■ To do:
Every line in the records below that holds the word "There" is to be copied.

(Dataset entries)
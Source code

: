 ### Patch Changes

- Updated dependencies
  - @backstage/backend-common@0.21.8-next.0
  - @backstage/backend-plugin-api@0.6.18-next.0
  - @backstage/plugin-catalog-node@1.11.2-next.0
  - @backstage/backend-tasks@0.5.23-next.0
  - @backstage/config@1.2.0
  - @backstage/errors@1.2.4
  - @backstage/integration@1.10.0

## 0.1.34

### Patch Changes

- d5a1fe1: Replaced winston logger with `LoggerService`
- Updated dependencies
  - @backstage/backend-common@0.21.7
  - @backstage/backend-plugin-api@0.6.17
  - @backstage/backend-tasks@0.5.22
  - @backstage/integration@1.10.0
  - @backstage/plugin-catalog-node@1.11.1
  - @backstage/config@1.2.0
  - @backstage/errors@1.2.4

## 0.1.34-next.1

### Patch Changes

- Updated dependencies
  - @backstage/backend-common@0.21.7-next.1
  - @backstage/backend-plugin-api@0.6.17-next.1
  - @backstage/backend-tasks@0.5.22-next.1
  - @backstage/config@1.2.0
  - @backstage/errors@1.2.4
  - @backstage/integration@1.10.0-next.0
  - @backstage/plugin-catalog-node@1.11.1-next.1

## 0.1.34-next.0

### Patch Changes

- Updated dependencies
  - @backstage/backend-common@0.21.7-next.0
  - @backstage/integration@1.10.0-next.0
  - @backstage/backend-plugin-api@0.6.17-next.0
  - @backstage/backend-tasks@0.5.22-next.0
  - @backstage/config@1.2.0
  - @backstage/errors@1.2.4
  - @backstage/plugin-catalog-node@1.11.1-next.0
==
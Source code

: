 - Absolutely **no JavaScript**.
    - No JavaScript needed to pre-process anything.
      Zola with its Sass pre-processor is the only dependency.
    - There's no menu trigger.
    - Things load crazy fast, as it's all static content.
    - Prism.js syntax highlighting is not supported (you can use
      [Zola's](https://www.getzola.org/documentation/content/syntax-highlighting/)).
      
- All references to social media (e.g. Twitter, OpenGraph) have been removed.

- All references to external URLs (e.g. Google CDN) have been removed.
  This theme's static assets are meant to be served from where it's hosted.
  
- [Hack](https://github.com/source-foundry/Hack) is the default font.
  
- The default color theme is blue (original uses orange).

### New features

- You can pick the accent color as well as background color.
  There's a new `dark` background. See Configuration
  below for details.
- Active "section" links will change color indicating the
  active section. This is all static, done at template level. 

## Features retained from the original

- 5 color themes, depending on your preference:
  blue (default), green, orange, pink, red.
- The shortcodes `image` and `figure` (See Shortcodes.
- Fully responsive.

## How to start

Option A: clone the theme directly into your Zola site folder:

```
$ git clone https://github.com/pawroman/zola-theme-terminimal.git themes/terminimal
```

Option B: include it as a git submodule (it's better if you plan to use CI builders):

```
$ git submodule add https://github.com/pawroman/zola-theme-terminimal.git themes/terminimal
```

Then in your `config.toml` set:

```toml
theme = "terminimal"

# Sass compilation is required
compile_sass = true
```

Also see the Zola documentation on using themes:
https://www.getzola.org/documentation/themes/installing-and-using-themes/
...
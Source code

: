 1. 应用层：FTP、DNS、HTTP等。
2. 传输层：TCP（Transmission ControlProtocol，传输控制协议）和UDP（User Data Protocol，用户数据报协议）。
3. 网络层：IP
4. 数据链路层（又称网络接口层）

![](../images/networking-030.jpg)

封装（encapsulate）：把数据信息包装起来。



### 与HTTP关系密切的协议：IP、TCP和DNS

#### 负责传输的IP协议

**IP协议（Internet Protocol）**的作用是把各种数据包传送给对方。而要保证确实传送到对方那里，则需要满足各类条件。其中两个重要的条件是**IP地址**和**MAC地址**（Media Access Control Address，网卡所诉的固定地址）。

■ Response:
    - There's no menu trigger.
  There's a new `dark` background. See Configuration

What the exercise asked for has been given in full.